By Melissa J. Anderson

According to a new study [PwC] released recently by PwC, the majority of millennials in the financial services industry said they want their employers corporate values to match their own. Past research had shown that Gen Y employees tend to be more values-oriented when it comes to their work, desiring a job that was personally meaningful to them, where they felt they were contributing to the bigger picture, and this study is no different.

What’s different about this study is that it also describes just how mobile millennials are.  Only 10% in the financial services sector say they plan to keep their current job for a long time – even less than millennials across all sectors (18%).

Jon Terry, partner, PwC, explained:

“Financial services companies might have a tougher time competing against other industries for the reputation-conscious millennial generation, whose experience and expectations have been marred by the financial crisis. This generation of graduates actively seek out employers whose values reflect their own, so the sector’s ability to restore trust and re-engage with society will be critical in attracting the best talent from current and future graduates.”

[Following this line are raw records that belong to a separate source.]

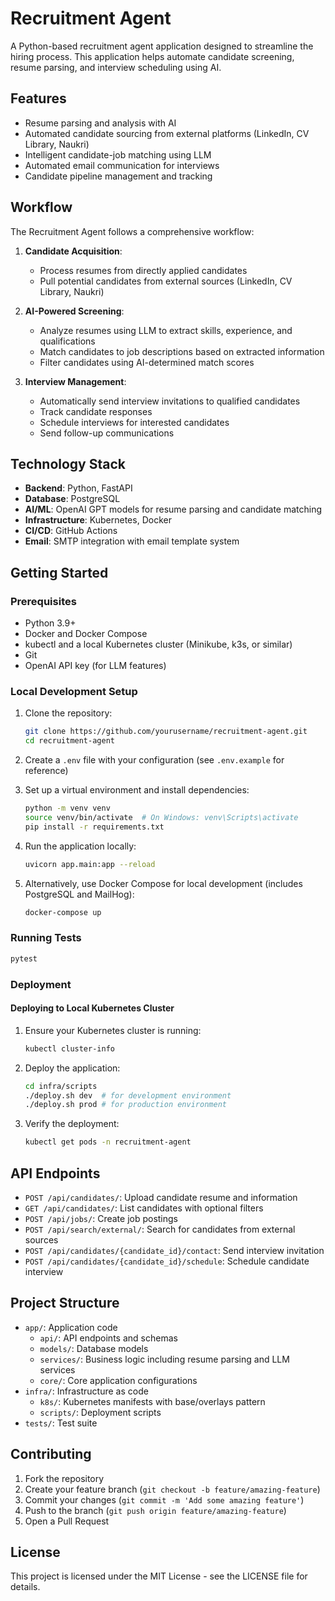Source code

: # Recruitment Agent

A Python-based recruitment agent application designed to streamline the hiring process. This application helps automate candidate screening, resume parsing, and interview scheduling using AI.

## Features

- Resume parsing and analysis with AI
- Automated candidate sourcing from external platforms (LinkedIn, CV Library, Naukri)
- Intelligent candidate-job matching using LLM
- Automated email communication for interviews
- Candidate pipeline management and tracking

## Workflow

The Recruitment Agent follows a comprehensive workflow:

1. **Candidate Acquisition**:
   - Process resumes from directly applied candidates
   - Pull potential candidates from external sources (LinkedIn, CV Library, Naukri)

2. **AI-Powered Screening**:
   - Analyze resumes using LLM to extract skills, experience, and qualifications
   - Match candidates to job descriptions based on extracted information
   - Filter candidates using AI-determined match scores

3. **Interview Management**:
   - Automatically send interview invitations to qualified candidates
   - Track candidate responses
   - Schedule interviews for interested candidates
   - Send follow-up communications

## Technology Stack

- **Backend**: Python, FastAPI
- **Database**: PostgreSQL
- **AI/ML**: OpenAI GPT models for resume parsing and candidate matching
- **Infrastructure**: Kubernetes, Docker
- **CI/CD**: GitHub Actions
- **Email**: SMTP integration with email template system

## Getting Started

### Prerequisites

- Python 3.9+
- Docker and Docker Compose
- kubectl and a local Kubernetes cluster (Minikube, k3s, or similar)
- Git
- OpenAI API key (for LLM features)

### Local Development Setup

1. Clone the repository:
   ```bash
   git clone https://github.com/yourusername/recruitment-agent.git
   cd recruitment-agent
   ```

2. Create a `.env` file with your configuration (see `.env.example` for reference)

3. Set up a virtual environment and install dependencies:
   ```bash
   python -m venv venv
   source venv/bin/activate  # On Windows: venv\Scripts\activate
   pip install -r requirements.txt
   ```

4. Run the application locally:
   ```bash
   uvicorn app.main:app --reload
   ```

5. Alternatively, use Docker Compose for local development (includes PostgreSQL and MailHog):
   ```bash
   docker-compose up
   ```

### Running Tests

```bash
pytest
```

### Deployment

#### Deploying to Local Kubernetes Cluster

1. Ensure your Kubernetes cluster is running:
   ```bash
   kubectl cluster-info
   ```

2. Deploy the application:
   ```bash
   cd infra/scripts
   ./deploy.sh dev  # for development environment
   ./deploy.sh prod # for production environment
   ```

3. Verify the deployment:
   ```bash
   kubectl get pods -n recruitment-agent
   ```

## API Endpoints

- `POST /api/candidates/`: Upload candidate resume and information
- `GET /api/candidates/`: List candidates with optional filters
- `POST /api/jobs/`: Create job postings
- `POST /api/search/external/`: Search for candidates from external sources
- `POST /api/candidates/{candidate_id}/contact`: Send interview invitation
- `POST /api/candidates/{candidate_id}/schedule`: Schedule candidate interview

## Project Structure

- `app/`: Application code
  - `api/`: API endpoints and schemas
  - `models/`: Database models
  - `services/`: Business logic including resume parsing and LLM services
  - `core/`: Core application configurations
- `infra/`: Infrastructure as code
  - `k8s/`: Kubernetes manifests with base/overlays pattern
  - `scripts/`: Deployment scripts
- `tests/`: Test suite

## Contributing

1. Fork the repository
2. Create your feature branch (`git checkout -b feature/amazing-feature`)
3. Commit your changes (`git commit -m 'Add some amazing feature'`)
4. Push to the branch (`git push origin feature/amazing-feature`)
5. Open a Pull Request

## License

This project is licensed under the MIT License - see the LICENSE file for details.
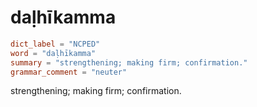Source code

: # daḷhīkamma

``` toml
dict_label = "NCPED"
word = "daḷhīkamma"
summary = "strengthening; making firm; confirmation."
grammar_comment = "neuter"
```

strengthening; making firm; confirmation.

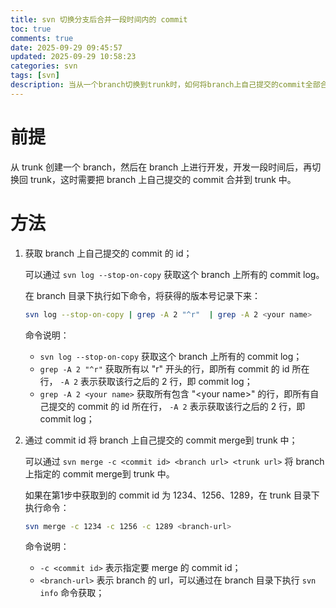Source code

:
 ```yaml
---
title: svn 切换分支后合并一段时间内的 commit
toc: true
comments: true
date: 2025-09-29 09:45:57
updated: 2025-09-29 10:58:23
categories: svn
tags: [svn]
description: 当从一个branch切换到trunk时，如何将branch上自己提交的commit全部合并到trunk中
---
```


# 前提

从 trunk 创建一个 branch，然后在 branch 上进行开发，开发一段时间后，再切换回 trunk，这时需要把 branch 上自己提交的 commit 合并到 trunk 中。

# 方法

1. 获取 branch 上自己提交的 commit 的 id；
   
   可以通过 `svn log --stop-on-copy` 获取这个 branch 上所有的 commit log。

   在 branch 目录下执行如下命令，将获得的版本号记录下来：

   ```bash
   svn log --stop-on-copy | grep -A 2 "^r"  | grep -A 2 <your name>
   ```
   
   命令说明：

   - `svn log --stop-on-copy` 获取这个 branch 上所有的 commit log；
   - `grep -A 2 "^r"` 获取所有以 "r" 开头的行，即所有 commit 的 id 所在行， `-A 2` 表示获取该行之后的 2 行，即 commit log；
   - `grep -A 2 <your name>` 获取所有包含 "\<your name\>" 的行，即所有自己提交的 commit 的 id 所在行， `-A 2` 表示获取该行之后的 2 行，即 commit log；

2. 通过 commit id 将 branch 上自己提交的 commit merge到 trunk 中；
   
   可以通过 `svn merge -c <commit id> <branch url> <trunk url>` 将 branch 上指定的 commit merge到 trunk 中。

   如果在第1步中获取到的 commit id 为 1234、1256、1289，在 trunk 目录下执行命令：

   ```bash
   svn merge -c 1234 -c 1256 -c 1289 <branch-url>
   ```

   命令说明：

   - `-c <commit id>` 表示指定要 merge 的 commit id；
   - `<branch-url>` 表示 branch 的 url，可以通过在 branch 目录下执行 `svn info` 命令获取；
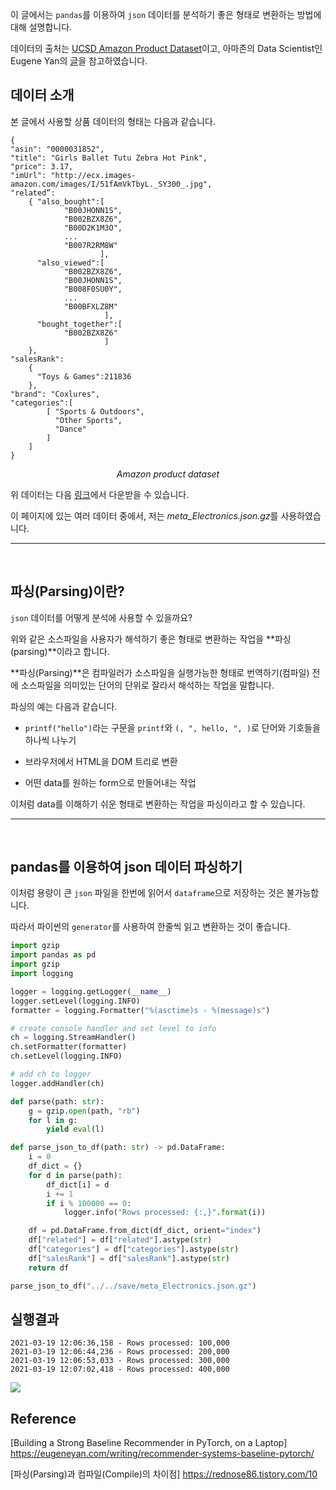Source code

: 이 글에서는 `pandas`를 이용하여 `json` 데이터를 분석하기 좋은 형태로 변환하는 방법에 대해 설명합니다.

데이터의 출처는 [UCSD Amazon Product Dataset](http://jmcauley.ucsd.edu/data/amazon/links.html)이고, 아마존의 Data Scientist인 Eugene Yan의 [글](https://eugeneyan.com/writing/recommender-systems-baseline-pytorch/)을 참고하였습니다.

## 데이터 소개

본 글에서 사용할 상품 데이터의 형태는 다음과 같습니다.


```
{ 
"asin": "0000031852",
"title": "Girls Ballet Tutu Zebra Hot Pink",
"price": 3.17,
"imUrl": "http://ecx.images-amazon.com/images/I/51fAmVkTbyL._SY300_.jpg",
"related”:
    { "also_bought":[
		  	"B00JHONN1S",
		  	"B002BZX8Z6",
		  	"B00D2K1M3O", 
		  	...
		  	"B007R2RM8W"
                    ],
      "also_viewed":[ 
		  	"B002BZX8Z6",
		  	"B00JHONN1S",
		  	"B008F0SU0Y",
		  	...
		  	"B00BFXLZ8M"
                     ],
      "bought_together":[ 
		  	"B002BZX8Z6"
                     ]
    },
"salesRank":
    { 
      "Toys & Games":211836
    },
"brand": "Coxlures",
"categories":[ 
	    [ "Sports & Outdoors",
	      "Other Sports",
	      "Dance"
	    ]
    ]
}
```

<div align="center">
  <i>Amazon product dataset</i>
</div>

위 데이터는 다음 [링크](http://jmcauley.ucsd.edu/data/amazon/links.html)에서 다운받을 수 있습니다.

이 페이지에 있는 여러 데이터 중에서, 저는 *meta_Electronics.json.gz*를 사용하였습니다.

---
</br>

## 파싱(Parsing)이란?

`json` 데이터를 어떻게 분석에 사용할 수 있을까요?

위와 같은 소스파일을 사용자가 해석하기 좋은 형태로 변환하는 작업을 **파싱(parsing)**이라고 합니다.

**파싱(Parsing)**은 컴파일러가 소스파일을 실행가능한 형태로 번역하기(컴파일) 전에 소스파일을 의미있는 단어의 단위로 잘라서 해석하는 작업을 말합니다.

파싱의 예는 다음과 같습니다. 

- `printf("hello")`라는 구문을 `printf`와 `(, ", hello, ", )`로 단어와 기호들을 하나씩 나누기

- 브라우저에서 HTML을 DOM 트리로 변환
  
- 어떤 data를 원하는 form으로 만들어내는 작업

이처럼 data를 이해하기 쉬운 형태로 변환하는 작업을 파싱이라고 할 수 있습니다.

---
<br/>

## pandas를 이용하여 json 데이터 파싱하기

이처럼 용량이 큰 `json` 파일을 한번에 읽어서 `dataframe`으로 저장하는 것은 불가능합니다.

따라서 파이썬의 `generator`를 사용하여 한줄씩 읽고 변환하는 것이 좋습니다. 

```python
import gzip
import pandas as pd
import gzip
import logging

logger = logging.getLogger(__name__)
logger.setLevel(logging.INFO)
formatter = logging.Formatter("%(asctime)s - %(message)s")

# create console handler and set level to info
ch = logging.StreamHandler()
ch.setFormatter(formatter)
ch.setLevel(logging.INFO)

# add ch to logger
logger.addHandler(ch)

def parse(path: str):
    g = gzip.open(path, "rb")
    for l in g:
        yield eval(l)

def parse_json_to_df(path: str) -> pd.DataFrame:
    i = 0
    df_dict = {}
    for d in parse(path):
        df_dict[i] = d
        i += 1
        if i % 100000 == 0:
            logger.info("Rows processed: {:,}".format(i))

    df = pd.DataFrame.from_dict(df_dict, orient="index")
    df["related"] = df["related"].astype(str)
    df["categories"] = df["categories"].astype(str)
    df["salesRank"] = df["salesRank"].astype(str)
    return df

parse_json_to_df("../../save/meta_Electronics.json.gz")
```

## 실행결과

```
2021-03-19 12:06:36,158 - Rows processed: 100,000
2021-03-19 12:06:44,236 - Rows processed: 200,000
2021-03-19 12:06:53,033 - Rows processed: 300,000
2021-03-19 12:07:02,418 - Rows processed: 400,000
```


![](https://user-images.githubusercontent.com/57972646/111726593-97f37780-88ac-11eb-991f-85974c30362d.png)


## Reference

[Building a Strong Baseline Recommender in PyTorch, on a Laptop] https://eugeneyan.com/writing/recommender-systems-baseline-pytorch/

[파싱(Parsing)과 컴파일(Compile)의 차이점] https://rednose86.tistory.com/10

The firm draws a connection – if companies don’t tend to their own corporate responsibility and diversity initiatives, and come through on those values in the long run, their youngest generation of employees will not stick around long.

Career Compromises

The global study of over 4,000 millennials points out that they are a highly ambitious group. They crave the opportunity for advancement and career development, and they’re willing to move around to get it. In fact, according to the study, “Of those working in financial services, 42% said they’re open to offers and 48% were actively looking for new opportunities.”

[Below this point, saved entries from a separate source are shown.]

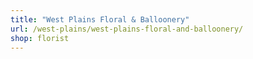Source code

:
 ```yaml
---
title: "West Plains Floral & Balloonery"
url: /west-plains/west-plains-floral-and-balloonery/
shop: florist
---
```

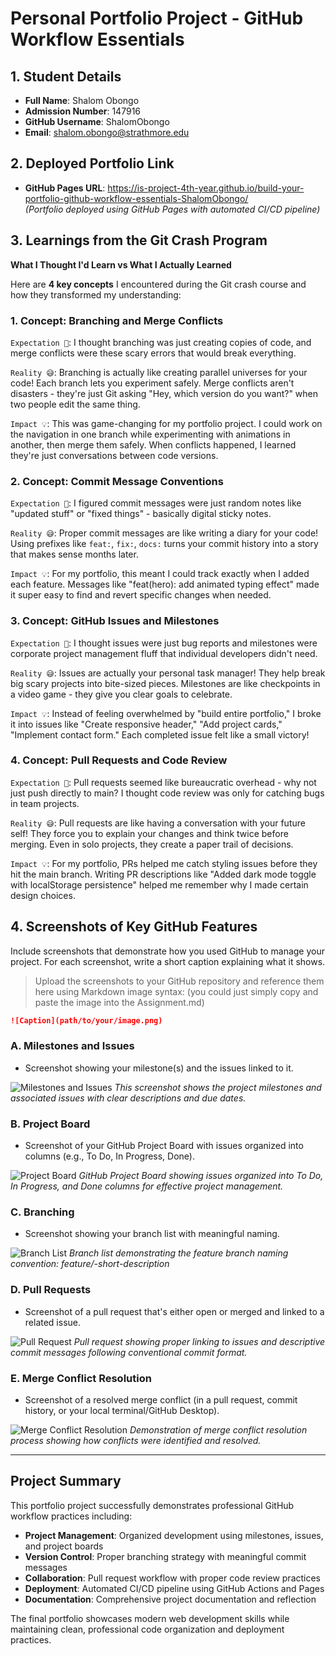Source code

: # Personal Portfolio Project - GitHub Workflow Essentials

## 1. Student Details

- **Full Name**: Shalom Obongo
- **Admission Number**: 147916
- **GitHub Username**: ShalomObongo
- **Email**: shalom.obongo@strathmore.edu

## 2. Deployed Portfolio Link

- **GitHub Pages URL**: https://is-project-4th-year.github.io/build-your-portfolio-github-workflow-essentials-ShalomObongo/  
  _(Portfolio deployed using GitHub Pages with automated CI/CD pipeline)_

## 3. Learnings from the Git Crash Program

**What I Thought I'd Learn vs What I Actually Learned**

Here are **4 key concepts** I encountered during the Git crash course and how they transformed my understanding:

### **1. Concept: Branching and Merge Conflicts**

`Expectation 👀`: I thought branching was just creating copies of code, and merge conflicts were these scary errors that would break everything.

`Reality 😅`: Branching is actually like creating parallel universes for your code! Each branch lets you experiment safely. Merge conflicts aren't disasters - they're just Git asking "Hey, which version do you want?" when two people edit the same thing.

`Impact 💡`: This was game-changing for my portfolio project. I could work on the navigation in one branch while experimenting with animations in another, then merge them safely. When conflicts happened, I learned they're just conversations between code versions.

### **2. Concept: Commit Message Conventions**

`Expectation 👀`: I figured commit messages were just random notes like "updated stuff" or "fixed things" - basically digital sticky notes.

`Reality 😅`: Proper commit messages are like writing a diary for your code! Using prefixes like `feat:`, `fix:`, `docs:` turns your commit history into a story that makes sense months later.

`Impact 💡`: For my portfolio, this meant I could track exactly when I added each feature. Messages like "feat(hero): add animated typing effect" made it super easy to find and revert specific changes when needed.

### **3. Concept: GitHub Issues and Milestones**

`Expectation 👀`: I thought issues were just bug reports and milestones were corporate project management fluff that individual developers didn't need.

`Reality 😅`: Issues are actually your personal task manager! They help break big scary projects into bite-sized pieces. Milestones are like checkpoints in a video game - they give you clear goals to celebrate.

`Impact 💡`: Instead of feeling overwhelmed by "build entire portfolio," I broke it into issues like "Create responsive header," "Add project cards," "Implement contact form." Each completed issue felt like a small victory!

### **4. Concept: Pull Requests and Code Review**

`Expectation 👀`: Pull requests seemed like bureaucratic overhead - why not just push directly to main? I thought code review was only for catching bugs in team projects.

`Reality 😅`: Pull requests are like having a conversation with your future self! They force you to explain your changes and think twice before merging. Even in solo projects, they create a paper trail of decisions.

`Impact 💡`: For my portfolio, PRs helped me catch styling issues before they hit the main branch. Writing PR descriptions like "Added dark mode toggle with localStorage persistence" helped me remember why I made certain design choices.

## 4. Screenshots of Key GitHub Features

Include screenshots that demonstrate how you used GitHub to manage your project. For each screenshot, write a short caption explaining what it shows.

> Upload the screenshots to your GitHub repository and reference them here using Markdown image syntax:
> (you could just simply copy and paste the image into the Assignment.md)

```markdown
![Caption](path/to/your/image.png)
```

### A. Milestones and Issues

- Screenshot showing your milestone(s) and the issues linked to it.

![Milestones and Issues](assets/images/screenshots/milestones-issues.png)
*This screenshot shows the project milestones and associated issues with clear descriptions and due dates.*

### B. Project Board

- Screenshot of your GitHub Project Board with issues organized into columns (e.g., To Do, In Progress, Done).

![Project Board](assets/images/screenshots/project-board.png)
*GitHub Project Board showing issues organized into To Do, In Progress, and Done columns for effective project management.*

### C. Branching

- Screenshot showing your branch list with meaningful naming.

![Branch List](assets/images/screenshots/branches.png)
*Branch list demonstrating the feature branch naming convention: feature/<issue-number>-short-description*

### D. Pull Requests

- Screenshot of a pull request that's either open or merged and linked to a related issue.

![Pull Request](assets/images/screenshots/pull-request.png)
*Pull request showing proper linking to issues and descriptive commit messages following conventional commit format.*

### E. Merge Conflict Resolution

- Screenshot of a resolved merge conflict (in a pull request, commit history, or your local terminal/GitHub Desktop).

![Merge Conflict Resolution](assets/images/screenshots/merge-conflict.png)
*Demonstration of merge conflict resolution process showing how conflicts were identified and resolved.*

---

## Project Summary

This portfolio project successfully demonstrates professional GitHub workflow practices including:

- **Project Management**: Organized development using milestones, issues, and project boards
- **Version Control**: Proper branching strategy with meaningful commit messages
- **Collaboration**: Pull request workflow with proper code review practices
- **Deployment**: Automated CI/CD pipeline using GitHub Actions and Pages
- **Documentation**: Comprehensive project documentation and reflection

The final portfolio showcases modern web development skills while maintaining clean, professional code organization and deployment practices.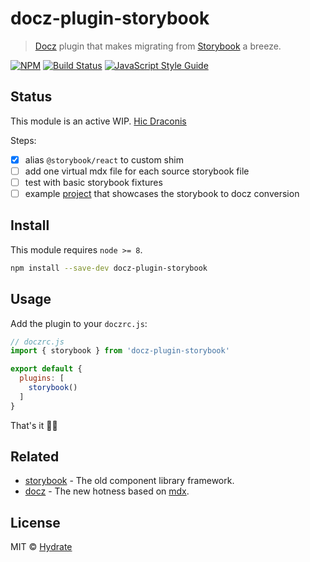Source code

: # docz-plugin-storybook

> [Docz](https://www.docz.site) plugin that makes migrating from [Storybook](https://storybook.js.org) a breeze.

[![NPM](https://img.shields.io/npm/v/docz-plugin-storybook.svg)](https://www.npmjs.com/package/docz-plugin-storybook) [![Build Status](https://travis-ci.com/hydrateio/docz-plugin-storybook.svg?branch=master)](https://travis-ci.com/hydrateio/docz-plugin-storybook) [![JavaScript Style Guide](https://img.shields.io/badge/code_style-standard-brightgreen.svg)](https://standardjs.com)

## Status

This module is an active WIP. [Hic Draconis](https://en.wikipedia.org/wiki/Here_be_dragons)

Steps:

- [x] alias `@storybook/react` to custom shim
- [ ] add one virtual mdx file for each source storybook file
- [ ] test with basic storybook fixtures
- [ ] example [project](https://github.com/hydrateio/storybook-to-docz) that showcases the storybook to docz conversion

## Install

This module requires `node >= 8`.

```bash
npm install --save-dev docz-plugin-storybook
```

## Usage

Add the plugin to your `doczrc.js`:

```js
// doczrc.js
import { storybook } from 'docz-plugin-storybook'

export default {
  plugins: [
    storybook()
  ]
}
```

That's it 🙌🏻

## Related

- [storybook](https://storybook.js.org) - The old component library framework.
- [docz](https://www.docz.site) - The new hotness based on [mdx](https://mdxjs.com).

## License

MIT © [Hydrate](https://hydrate.io)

Additionally, the study continued, having grown up through the financial crisis, most are also sensitive to the reputation the financial services industry has garnered. One in five (21%) of millennials said they’d “rather not work in the financial services sector.”

The study also pointed out that the majority of young people in the financial services (55%) felt they had made sacrifices or compromises in accepting their current role. In the insurance industry, 48% said they had compromised on salary, 29% in banking said they had compromised on location, and 30% said they accepted a job they were overqualified for. The need to find a job quickly was a top reason for millennials in insurance (45%) and banking (30%) to accept a job.

The survey also revealed the importance of diversity and inclusion to Gen Y. Over three quarters (76%) said a company’s diversity and inclusion practices were a key consideration in whether they’d work there. And, the study pointed out, most said their companies aren’t coming through on their commitments.

The report reveals, “55% of millennials across all sectors said that while companies talk about diversity, they felt that opportunities weren’t equal for all. In the financial services sector, many more agreed with this view – 68% in the sector as a whole and 72% in insurance.”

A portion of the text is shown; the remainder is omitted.